The first line of the entries through the line bearing "actor that fired the projectile.": copy these lines exactly and return nothing else.
──────── The input
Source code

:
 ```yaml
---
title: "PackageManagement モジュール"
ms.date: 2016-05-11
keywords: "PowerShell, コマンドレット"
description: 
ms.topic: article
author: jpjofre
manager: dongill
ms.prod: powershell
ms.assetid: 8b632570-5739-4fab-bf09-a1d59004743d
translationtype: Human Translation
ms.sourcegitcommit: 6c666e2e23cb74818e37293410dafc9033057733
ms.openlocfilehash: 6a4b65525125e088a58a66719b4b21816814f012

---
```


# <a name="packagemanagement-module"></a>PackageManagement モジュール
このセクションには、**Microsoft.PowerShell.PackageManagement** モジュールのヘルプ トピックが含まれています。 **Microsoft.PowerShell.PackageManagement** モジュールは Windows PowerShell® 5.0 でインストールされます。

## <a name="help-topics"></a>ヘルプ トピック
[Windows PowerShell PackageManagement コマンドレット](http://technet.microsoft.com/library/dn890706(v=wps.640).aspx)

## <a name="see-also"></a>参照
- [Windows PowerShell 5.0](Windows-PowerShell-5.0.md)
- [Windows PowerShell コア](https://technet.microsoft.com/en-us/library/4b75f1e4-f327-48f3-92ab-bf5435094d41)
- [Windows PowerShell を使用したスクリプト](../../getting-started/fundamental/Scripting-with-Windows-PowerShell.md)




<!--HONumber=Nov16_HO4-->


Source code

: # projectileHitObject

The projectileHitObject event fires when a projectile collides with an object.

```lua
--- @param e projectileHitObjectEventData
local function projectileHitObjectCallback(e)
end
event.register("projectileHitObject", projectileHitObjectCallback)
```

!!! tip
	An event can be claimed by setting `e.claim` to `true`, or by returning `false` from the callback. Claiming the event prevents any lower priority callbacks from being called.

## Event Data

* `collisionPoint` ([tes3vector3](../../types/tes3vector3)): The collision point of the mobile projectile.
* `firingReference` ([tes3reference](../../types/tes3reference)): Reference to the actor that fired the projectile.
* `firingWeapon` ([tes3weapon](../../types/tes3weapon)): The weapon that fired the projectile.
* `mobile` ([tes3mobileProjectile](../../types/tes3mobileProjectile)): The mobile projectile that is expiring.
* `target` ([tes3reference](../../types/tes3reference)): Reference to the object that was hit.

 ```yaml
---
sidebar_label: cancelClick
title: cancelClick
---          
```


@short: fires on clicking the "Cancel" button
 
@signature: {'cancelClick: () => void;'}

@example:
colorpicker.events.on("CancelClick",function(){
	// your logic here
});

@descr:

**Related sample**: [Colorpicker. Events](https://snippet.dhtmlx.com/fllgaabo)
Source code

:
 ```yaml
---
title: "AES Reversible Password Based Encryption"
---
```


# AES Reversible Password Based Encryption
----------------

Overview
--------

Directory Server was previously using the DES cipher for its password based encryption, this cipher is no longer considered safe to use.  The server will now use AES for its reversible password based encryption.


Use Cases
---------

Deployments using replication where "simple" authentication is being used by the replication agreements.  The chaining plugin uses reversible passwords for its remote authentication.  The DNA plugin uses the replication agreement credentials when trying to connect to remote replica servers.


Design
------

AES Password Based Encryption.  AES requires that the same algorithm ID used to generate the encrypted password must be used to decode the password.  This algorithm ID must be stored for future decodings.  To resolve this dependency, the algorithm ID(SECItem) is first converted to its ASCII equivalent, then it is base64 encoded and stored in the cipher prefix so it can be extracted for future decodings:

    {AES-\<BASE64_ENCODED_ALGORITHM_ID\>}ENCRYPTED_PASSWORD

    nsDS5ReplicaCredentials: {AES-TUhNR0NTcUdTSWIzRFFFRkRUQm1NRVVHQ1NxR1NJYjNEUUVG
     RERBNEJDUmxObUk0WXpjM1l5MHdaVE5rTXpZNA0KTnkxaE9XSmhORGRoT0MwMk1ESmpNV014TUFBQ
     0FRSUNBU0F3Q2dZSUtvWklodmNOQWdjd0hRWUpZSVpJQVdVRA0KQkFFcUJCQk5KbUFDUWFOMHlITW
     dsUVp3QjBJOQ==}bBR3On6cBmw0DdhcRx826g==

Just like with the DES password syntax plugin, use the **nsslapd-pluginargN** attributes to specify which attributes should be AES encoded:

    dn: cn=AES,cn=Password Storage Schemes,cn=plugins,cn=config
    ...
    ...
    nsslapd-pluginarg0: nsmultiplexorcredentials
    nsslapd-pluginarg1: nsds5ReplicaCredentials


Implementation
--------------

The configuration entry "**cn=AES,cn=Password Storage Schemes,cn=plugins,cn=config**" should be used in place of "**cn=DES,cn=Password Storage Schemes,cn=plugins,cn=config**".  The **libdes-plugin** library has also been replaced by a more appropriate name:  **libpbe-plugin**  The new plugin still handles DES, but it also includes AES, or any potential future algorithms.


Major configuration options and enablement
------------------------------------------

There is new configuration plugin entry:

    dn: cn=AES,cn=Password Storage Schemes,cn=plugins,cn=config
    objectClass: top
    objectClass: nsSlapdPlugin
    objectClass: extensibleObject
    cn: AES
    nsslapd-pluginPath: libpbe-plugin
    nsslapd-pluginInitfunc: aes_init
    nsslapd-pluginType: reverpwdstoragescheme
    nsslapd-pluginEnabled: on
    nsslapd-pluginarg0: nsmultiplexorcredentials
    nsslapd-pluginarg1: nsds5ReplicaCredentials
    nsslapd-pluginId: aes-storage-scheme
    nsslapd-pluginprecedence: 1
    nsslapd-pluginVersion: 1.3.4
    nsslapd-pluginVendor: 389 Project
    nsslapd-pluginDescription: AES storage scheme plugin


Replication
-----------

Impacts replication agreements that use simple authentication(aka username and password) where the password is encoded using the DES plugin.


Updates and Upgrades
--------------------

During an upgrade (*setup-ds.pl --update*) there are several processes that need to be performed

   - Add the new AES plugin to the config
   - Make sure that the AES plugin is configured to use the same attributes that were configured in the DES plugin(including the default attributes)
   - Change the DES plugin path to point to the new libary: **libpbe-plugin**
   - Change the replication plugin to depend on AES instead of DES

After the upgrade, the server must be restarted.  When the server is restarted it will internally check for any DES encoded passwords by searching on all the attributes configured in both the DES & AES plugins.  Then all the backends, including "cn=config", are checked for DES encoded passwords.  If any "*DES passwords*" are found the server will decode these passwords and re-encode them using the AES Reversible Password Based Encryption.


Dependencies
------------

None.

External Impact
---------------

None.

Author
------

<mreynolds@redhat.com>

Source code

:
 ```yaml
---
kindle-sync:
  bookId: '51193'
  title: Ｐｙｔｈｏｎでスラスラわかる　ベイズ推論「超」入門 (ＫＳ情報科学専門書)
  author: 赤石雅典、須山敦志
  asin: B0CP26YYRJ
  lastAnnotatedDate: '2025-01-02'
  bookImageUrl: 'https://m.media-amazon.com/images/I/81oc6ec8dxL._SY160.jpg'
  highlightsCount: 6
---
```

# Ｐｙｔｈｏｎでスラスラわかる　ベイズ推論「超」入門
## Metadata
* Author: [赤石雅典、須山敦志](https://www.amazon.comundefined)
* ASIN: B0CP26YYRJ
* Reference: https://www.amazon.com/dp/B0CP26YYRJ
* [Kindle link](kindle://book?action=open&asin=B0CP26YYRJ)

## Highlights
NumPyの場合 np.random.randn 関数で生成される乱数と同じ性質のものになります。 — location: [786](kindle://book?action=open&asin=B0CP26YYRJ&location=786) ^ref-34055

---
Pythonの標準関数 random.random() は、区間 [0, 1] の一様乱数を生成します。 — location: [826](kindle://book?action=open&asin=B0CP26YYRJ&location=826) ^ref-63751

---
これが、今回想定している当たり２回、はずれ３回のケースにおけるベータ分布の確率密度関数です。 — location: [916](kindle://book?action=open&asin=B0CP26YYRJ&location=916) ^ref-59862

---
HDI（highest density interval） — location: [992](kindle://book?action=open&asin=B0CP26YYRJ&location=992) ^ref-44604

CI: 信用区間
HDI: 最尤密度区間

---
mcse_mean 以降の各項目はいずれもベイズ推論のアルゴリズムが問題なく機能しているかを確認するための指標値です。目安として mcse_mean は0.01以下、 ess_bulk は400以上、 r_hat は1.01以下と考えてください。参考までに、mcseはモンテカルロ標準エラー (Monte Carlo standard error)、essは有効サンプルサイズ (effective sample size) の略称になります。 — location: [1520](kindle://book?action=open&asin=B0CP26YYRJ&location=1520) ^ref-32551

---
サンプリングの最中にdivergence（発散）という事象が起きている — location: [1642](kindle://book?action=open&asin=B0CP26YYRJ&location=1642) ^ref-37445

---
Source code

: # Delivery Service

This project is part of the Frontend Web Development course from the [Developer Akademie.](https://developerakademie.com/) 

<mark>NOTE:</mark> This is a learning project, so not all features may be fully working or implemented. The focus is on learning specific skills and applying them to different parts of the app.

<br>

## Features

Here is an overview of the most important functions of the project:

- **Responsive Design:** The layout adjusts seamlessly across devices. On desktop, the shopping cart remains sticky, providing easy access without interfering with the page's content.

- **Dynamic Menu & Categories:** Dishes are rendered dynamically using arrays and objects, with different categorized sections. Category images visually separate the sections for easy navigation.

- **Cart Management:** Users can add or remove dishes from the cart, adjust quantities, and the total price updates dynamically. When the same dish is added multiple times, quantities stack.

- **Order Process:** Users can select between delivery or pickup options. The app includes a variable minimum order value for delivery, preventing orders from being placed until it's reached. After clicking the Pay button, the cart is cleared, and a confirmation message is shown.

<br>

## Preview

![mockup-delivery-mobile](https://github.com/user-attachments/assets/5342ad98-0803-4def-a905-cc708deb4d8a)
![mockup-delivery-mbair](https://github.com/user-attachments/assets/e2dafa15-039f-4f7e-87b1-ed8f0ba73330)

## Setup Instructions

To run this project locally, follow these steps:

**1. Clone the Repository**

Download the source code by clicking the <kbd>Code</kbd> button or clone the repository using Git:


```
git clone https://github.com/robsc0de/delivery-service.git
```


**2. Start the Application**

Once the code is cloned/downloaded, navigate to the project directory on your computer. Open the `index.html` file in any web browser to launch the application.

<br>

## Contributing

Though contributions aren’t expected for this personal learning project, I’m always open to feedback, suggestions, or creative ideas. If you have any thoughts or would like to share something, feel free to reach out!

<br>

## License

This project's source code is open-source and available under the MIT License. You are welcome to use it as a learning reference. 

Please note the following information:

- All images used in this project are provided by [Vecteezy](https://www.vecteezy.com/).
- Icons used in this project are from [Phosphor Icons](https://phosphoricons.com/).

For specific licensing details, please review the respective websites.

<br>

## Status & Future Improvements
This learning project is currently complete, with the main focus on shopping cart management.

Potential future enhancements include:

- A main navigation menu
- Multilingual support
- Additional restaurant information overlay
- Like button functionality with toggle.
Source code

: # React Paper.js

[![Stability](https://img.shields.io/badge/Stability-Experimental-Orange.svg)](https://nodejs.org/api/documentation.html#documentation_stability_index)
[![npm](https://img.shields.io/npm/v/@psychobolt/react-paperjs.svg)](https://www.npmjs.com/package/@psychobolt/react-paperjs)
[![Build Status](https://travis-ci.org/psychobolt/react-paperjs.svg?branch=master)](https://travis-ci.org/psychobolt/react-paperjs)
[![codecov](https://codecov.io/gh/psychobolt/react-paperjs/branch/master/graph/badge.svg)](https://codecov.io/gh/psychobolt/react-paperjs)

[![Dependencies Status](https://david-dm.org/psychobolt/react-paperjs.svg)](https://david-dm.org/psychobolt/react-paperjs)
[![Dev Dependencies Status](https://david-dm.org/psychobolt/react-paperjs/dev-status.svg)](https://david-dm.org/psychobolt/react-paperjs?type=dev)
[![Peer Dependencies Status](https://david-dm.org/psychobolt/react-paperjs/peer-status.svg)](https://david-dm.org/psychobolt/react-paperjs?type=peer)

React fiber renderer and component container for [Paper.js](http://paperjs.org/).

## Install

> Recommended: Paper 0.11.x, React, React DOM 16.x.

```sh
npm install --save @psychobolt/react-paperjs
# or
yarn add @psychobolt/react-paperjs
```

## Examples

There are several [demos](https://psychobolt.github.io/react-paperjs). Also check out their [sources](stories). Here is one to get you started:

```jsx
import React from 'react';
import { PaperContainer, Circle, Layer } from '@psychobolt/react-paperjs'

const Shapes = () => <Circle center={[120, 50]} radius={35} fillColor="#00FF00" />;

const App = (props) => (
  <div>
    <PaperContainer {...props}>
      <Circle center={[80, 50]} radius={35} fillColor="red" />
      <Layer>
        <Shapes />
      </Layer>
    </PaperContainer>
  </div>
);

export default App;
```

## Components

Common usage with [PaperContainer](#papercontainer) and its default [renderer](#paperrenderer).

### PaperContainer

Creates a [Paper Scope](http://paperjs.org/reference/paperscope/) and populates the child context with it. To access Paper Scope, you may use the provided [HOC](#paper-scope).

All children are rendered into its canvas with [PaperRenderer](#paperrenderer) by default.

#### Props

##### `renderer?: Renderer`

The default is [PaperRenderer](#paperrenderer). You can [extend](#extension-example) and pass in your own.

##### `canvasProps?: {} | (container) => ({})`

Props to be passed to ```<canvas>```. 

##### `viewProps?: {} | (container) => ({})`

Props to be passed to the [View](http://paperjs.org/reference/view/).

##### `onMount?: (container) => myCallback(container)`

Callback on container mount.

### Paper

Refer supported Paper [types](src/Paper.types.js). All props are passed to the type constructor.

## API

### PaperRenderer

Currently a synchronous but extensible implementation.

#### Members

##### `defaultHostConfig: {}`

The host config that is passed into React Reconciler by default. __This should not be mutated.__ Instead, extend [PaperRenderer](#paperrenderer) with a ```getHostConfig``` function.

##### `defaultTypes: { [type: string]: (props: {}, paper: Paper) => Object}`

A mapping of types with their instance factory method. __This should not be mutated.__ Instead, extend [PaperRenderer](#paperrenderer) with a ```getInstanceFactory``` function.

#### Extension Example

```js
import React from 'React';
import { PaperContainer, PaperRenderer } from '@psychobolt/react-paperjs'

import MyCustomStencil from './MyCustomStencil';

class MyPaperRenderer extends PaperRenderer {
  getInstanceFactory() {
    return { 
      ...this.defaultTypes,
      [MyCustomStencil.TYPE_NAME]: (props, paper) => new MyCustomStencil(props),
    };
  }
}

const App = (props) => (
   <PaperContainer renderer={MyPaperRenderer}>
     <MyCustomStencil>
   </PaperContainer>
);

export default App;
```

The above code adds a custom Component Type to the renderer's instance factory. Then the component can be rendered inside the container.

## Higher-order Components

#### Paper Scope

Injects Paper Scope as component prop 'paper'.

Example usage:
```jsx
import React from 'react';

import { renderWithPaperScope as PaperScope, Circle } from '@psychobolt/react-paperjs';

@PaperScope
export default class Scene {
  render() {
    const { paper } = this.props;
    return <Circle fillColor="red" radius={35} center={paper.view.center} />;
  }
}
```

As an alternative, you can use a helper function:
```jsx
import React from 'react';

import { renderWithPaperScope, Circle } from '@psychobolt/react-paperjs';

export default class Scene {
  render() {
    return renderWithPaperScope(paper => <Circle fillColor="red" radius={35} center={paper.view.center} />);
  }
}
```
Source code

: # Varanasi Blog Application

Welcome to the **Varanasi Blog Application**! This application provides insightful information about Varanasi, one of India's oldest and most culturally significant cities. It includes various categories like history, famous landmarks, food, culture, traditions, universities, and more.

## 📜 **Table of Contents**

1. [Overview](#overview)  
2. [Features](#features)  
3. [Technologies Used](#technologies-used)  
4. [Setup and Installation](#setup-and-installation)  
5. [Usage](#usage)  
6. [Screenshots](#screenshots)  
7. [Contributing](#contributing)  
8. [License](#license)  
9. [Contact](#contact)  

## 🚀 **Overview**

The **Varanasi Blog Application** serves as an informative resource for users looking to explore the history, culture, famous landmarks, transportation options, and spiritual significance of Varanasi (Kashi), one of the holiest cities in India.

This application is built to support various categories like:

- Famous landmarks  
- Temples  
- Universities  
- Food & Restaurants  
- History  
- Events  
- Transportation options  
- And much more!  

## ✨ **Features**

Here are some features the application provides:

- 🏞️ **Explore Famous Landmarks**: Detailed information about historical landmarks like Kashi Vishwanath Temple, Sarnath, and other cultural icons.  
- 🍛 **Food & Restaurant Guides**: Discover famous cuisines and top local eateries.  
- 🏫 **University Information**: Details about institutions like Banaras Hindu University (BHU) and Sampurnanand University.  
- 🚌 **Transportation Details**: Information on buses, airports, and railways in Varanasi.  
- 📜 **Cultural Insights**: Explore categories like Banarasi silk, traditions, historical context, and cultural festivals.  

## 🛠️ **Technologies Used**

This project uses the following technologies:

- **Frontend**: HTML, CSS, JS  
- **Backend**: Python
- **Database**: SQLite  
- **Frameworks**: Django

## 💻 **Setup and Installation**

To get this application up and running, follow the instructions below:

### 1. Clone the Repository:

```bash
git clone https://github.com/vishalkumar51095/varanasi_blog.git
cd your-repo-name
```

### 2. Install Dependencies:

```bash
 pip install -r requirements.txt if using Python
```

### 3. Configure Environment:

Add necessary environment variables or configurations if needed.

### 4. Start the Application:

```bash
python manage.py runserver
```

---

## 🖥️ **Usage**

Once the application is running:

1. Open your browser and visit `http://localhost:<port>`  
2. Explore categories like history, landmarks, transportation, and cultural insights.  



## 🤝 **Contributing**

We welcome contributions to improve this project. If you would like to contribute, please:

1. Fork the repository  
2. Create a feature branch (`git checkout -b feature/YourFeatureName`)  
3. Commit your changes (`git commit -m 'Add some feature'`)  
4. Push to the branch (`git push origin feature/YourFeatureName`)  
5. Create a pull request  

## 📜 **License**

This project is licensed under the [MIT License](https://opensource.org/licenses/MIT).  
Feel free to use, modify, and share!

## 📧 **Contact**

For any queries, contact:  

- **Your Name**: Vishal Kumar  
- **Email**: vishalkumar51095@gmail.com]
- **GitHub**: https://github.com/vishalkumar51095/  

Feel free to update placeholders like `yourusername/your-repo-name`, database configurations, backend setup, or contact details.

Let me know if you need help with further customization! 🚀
────────────────
* Solution to this exercise:
Source code

:
 ```yaml
---
title: "PackageManagement モジュール"
ms.date: 2016-05-11
keywords: "PowerShell, コマンドレット"
description: 
ms.topic: article
author: jpjofre
manager: dongill
ms.prod: powershell
ms.assetid: 8b632570-5739-4fab-bf09-a1d59004743d
translationtype: Human Translation
ms.sourcegitcommit: 6c666e2e23cb74818e37293410dafc9033057733
ms.openlocfilehash: 6a4b65525125e088a58a66719b4b21816814f012

---
```


# <a name="packagemanagement-module"></a>PackageManagement モジュール
このセクションには、**Microsoft.PowerShell.PackageManagement** モジュールのヘルプ トピックが含まれています。 **Microsoft.PowerShell.PackageManagement** モジュールは Windows PowerShell® 5.0 でインストールされます。

## <a name="help-topics"></a>ヘルプ トピック
[Windows PowerShell PackageManagement コマンドレット](http://technet.microsoft.com/library/dn890706(v=wps.640).aspx)

## <a name="see-also"></a>参照
- [Windows PowerShell 5.0](Windows-PowerShell-5.0.md)
- [Windows PowerShell コア](https://technet.microsoft.com/en-us/library/4b75f1e4-f327-48f3-92ab-bf5435094d41)
- [Windows PowerShell を使用したスクリプト](../../getting-started/fundamental/Scripting-with-Windows-PowerShell.md)




<!--HONumber=Nov16_HO4-->


Source code

: # projectileHitObject

The projectileHitObject event fires when a projectile collides with an object.

```lua
--- @param e projectileHitObjectEventData
local function projectileHitObjectCallback(e)
end
event.register("projectileHitObject", projectileHitObjectCallback)
```

!!! tip
	An event can be claimed by setting `e.claim` to `true`, or by returning `false` from the callback. Claiming the event prevents any lower priority callbacks from being called.

## Event Data

* `collisionPoint` ([tes3vector3](../../types/tes3vector3)): The collision point of the mobile projectile.
* `firingReference` ([tes3reference](../../types/tes3reference)): Reference to the actor that fired the projectile.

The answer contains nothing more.